Later in the week I also spent some time wandering in the Tiergarten–a park which beats Central Park in New York City and Griffith Park in Los Angeles by epic strides.
I visited the Bauhaus Archive, a Gropius-designed building, constructed posthumously and in a space he did not intend but which none-the-less houses one of the nicest special collections I’ve come across. Klee, Maholy-Nagy, Mies Van der Rohe, Breuer–all are present in the archive as artists in process more than they are as authors, monoliths.
Finally, the biergarten. Germans, despite what must be very cold winters, know how to drink outdoors. And they know how to do it with delicious sausages. I could spend every summer afternoon in a biergarten if the company was right. We went to this one: Schleusen Krug.

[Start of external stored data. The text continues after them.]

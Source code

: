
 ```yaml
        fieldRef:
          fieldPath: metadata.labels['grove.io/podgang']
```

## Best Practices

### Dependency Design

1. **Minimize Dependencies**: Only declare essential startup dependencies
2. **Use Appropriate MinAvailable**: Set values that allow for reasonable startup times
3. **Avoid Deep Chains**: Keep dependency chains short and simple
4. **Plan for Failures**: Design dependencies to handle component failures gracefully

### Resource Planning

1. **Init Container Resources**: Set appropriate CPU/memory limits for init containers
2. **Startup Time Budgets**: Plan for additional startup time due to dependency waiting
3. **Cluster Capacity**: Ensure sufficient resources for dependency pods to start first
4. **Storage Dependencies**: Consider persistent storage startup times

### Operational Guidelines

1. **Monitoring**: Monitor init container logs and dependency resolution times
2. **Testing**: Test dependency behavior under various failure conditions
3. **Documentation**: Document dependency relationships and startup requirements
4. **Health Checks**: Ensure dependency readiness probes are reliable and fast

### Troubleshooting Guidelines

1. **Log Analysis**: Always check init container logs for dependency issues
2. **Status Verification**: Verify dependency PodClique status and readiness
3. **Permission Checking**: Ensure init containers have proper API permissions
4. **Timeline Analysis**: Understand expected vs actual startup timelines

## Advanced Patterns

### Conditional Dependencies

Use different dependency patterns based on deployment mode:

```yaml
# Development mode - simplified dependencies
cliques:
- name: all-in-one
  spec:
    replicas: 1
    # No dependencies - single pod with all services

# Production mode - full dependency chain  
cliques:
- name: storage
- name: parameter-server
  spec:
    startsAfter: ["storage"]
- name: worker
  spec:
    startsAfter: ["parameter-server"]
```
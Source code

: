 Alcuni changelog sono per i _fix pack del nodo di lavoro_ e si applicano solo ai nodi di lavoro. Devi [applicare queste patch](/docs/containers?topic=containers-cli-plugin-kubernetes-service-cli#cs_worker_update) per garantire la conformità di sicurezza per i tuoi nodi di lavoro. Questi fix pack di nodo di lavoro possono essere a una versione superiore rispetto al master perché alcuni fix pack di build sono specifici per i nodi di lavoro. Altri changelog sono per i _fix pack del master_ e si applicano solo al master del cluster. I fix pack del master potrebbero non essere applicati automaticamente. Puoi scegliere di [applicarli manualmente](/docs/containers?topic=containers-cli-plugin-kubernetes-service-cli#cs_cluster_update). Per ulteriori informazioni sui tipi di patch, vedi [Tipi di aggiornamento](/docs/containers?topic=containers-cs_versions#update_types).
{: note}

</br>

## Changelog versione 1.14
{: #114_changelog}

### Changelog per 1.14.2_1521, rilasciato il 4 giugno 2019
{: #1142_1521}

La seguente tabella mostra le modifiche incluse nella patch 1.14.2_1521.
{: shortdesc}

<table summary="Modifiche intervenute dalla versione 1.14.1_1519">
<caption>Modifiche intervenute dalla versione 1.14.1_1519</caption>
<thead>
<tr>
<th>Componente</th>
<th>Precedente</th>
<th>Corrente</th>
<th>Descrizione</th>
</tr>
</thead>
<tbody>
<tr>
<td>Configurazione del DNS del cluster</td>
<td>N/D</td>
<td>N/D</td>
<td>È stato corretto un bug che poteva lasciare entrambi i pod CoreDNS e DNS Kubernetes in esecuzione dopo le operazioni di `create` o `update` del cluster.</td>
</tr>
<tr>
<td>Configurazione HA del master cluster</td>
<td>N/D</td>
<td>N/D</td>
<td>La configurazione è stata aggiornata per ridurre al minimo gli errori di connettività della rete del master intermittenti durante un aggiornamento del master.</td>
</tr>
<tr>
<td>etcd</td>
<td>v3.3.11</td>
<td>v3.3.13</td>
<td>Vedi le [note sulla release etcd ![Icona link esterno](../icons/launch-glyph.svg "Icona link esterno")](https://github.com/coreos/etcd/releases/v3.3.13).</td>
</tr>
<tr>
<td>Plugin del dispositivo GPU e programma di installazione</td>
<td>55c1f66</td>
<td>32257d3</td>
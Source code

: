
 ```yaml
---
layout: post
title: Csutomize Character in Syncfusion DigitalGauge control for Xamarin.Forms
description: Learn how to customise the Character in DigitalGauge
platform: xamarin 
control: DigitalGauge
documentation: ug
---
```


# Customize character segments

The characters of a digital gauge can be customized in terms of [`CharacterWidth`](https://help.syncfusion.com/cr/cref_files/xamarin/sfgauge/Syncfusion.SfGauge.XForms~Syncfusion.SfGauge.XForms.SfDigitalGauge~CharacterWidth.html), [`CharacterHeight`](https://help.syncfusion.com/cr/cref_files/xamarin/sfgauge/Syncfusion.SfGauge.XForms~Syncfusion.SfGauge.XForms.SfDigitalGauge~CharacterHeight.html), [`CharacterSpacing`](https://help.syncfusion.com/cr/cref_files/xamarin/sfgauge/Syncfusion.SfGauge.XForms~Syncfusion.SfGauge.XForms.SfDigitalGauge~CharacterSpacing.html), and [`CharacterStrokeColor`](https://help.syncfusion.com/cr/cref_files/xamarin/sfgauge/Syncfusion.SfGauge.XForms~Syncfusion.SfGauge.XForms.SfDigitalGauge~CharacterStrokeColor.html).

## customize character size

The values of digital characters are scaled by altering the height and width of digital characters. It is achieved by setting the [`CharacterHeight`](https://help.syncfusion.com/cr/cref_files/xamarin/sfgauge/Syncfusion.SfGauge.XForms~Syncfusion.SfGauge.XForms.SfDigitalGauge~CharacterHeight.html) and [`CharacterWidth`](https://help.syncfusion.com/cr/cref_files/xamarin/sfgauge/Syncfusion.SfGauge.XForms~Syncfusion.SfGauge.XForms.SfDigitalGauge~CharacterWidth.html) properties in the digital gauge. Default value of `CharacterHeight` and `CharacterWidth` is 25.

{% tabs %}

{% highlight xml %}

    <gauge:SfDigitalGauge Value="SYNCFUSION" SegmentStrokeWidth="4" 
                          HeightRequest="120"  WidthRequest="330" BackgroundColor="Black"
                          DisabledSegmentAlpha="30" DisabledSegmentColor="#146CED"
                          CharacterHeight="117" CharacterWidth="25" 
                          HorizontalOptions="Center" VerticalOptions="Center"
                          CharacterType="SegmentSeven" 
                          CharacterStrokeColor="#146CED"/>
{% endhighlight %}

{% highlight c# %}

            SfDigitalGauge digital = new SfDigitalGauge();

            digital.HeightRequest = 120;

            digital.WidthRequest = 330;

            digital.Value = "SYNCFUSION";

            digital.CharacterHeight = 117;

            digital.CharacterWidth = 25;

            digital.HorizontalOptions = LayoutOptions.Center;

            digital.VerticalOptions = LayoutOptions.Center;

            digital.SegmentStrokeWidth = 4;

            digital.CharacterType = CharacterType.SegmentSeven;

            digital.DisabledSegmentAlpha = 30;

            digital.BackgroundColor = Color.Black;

Next to the Zoo. We saw some idle donkeys on the way in.
All of these travels through the city, and many more I took in the five days I spent in there, were made more potent by the fact that Berlin seemed always to be functioning in a hush. Even in crowds and on main drags it felt quiet, warm.
Let me close by saying (it really has to be said): Ich bin ein Berliner!*
*I’ve been told that this most globally known of quotations is inaccurate. JFK apparently accidentally said “I am a doughnut.” But that would work, for the purposes of this blog, too. Berliners love their doughnuts. They are, in my experience, delicious.